The crisis should serve as a moment of clarity.  Even as they continue enriching themselves, university executives have revealed themselves ineffective in one of the most basic corporate responsibilities: managing financial risk.  In a few short weeks, astonishingly wealthy institutions across the country were reduced to slash-and-burn strategies to maintain their solvency.  Having consolidated power in their hands over the last generation, leaders of America’s wealthiest universities lacked financial reserves — while also squandering the reserves of their communities’ trust and goodwill.

A research university’s central mission is teaching and research and the production of knowledge.  As faculty, students, and other essential constituencies have become sidelined, so have academic values and priorities. . . .

As the financial tsunami washes over the landscape of higher education, we urgently need to ask whether we have the right leaders in place.  Are university presidents, their cabinets, and their hand-picked boards of trustees — all of them so detached from the day-to-day work of teaching and research — in a position to confront the hard choices that lie ahead with wisdom and prudence?  Can they act with their eye to the long term?  Can they resist using the current crisis to enact further assaults on the university’s central mission and its norms of governance?
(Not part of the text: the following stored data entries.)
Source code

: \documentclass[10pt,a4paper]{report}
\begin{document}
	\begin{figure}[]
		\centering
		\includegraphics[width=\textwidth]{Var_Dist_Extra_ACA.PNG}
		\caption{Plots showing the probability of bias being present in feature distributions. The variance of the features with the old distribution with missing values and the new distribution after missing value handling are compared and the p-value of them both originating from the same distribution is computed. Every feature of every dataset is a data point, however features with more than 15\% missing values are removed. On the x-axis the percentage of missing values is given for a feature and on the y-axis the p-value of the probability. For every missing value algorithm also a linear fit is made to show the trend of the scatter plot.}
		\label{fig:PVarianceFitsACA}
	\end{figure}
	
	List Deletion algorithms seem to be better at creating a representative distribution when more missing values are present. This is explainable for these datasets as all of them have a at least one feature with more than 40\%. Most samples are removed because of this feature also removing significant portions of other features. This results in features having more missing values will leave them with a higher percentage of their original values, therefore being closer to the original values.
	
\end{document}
If not, are we prepared to advocate for a change?

See also “Colleges ought to furlough administration, not teaching,” by the professors who wrote the recent book How College Affects StudentsThey conclude: “Assuming student learning is the ultimate goal of higher education, we believe there has been a lack of attention on the empirical evidence when considering the financial decisions institutions are making in light of COVID-19.”  Ya think?

7) But the “realists” are having their say too.  The Chronicle describes Paul Friga as a clinical associate professor at the Kenan-Flagler Business School at the University of North Carolina at Chapel Hill, who “leads numerous strategic-planning initiatives and co-founded ABC Insights, a consortium of universities working to make higher education more efficient and effective.”  He has now published several post-virus pieces, of which “How to Address the Elephant in the Room: Academic Costs” may be taken as typical.  Rather than offering the kind of bold approaches advocated by Newfield, Robin, and others, Friga calls on us to “make strategic shifts.”  While acknowledging (somewhat) administrative bloat, he advocates cuts to the academy’s core mission, as if this were somehow something new and not yet tried in, say, Wisconsin.  Yesterday, Colorado law professor Paul Campos used Friga’s piece as something of a foil in a brief blog post entitled “The corporatization of American higher education and the looming financial crisis.”  In his piece Friga wrote,

Once hard decisions have been made about academic offerings, high-level estimates of required faculty can be calculated with existing load levels, class sizes, and student-to-faculty ratios.  Each of these items should next be analyzed as part of the second key question: How productive can our faculty be?

The question about fair loads for faculty members has been much debated.  Many argue that the traditional professorial model of tenure, lighter teaching loads, long vacations, and sabbaticals was formed when salaries were lower in higher ed but has been maintained even though salaries have risen.

Campos understandably calls this gobbledy-gook and responds:

Um, about that:

Average salary for all full-time faculty, in 2019 dollars:

1970-71: $81,030

2018-19: $88,703

That 9.5% increase can be contrasted with the 33.3% increase in the average salary of American workers over the same time — and of course the wages of American workers have stagnated radically in comparison to corporate profits.

But that’s not the full story in regard to faculty salaries, not by a damn sight.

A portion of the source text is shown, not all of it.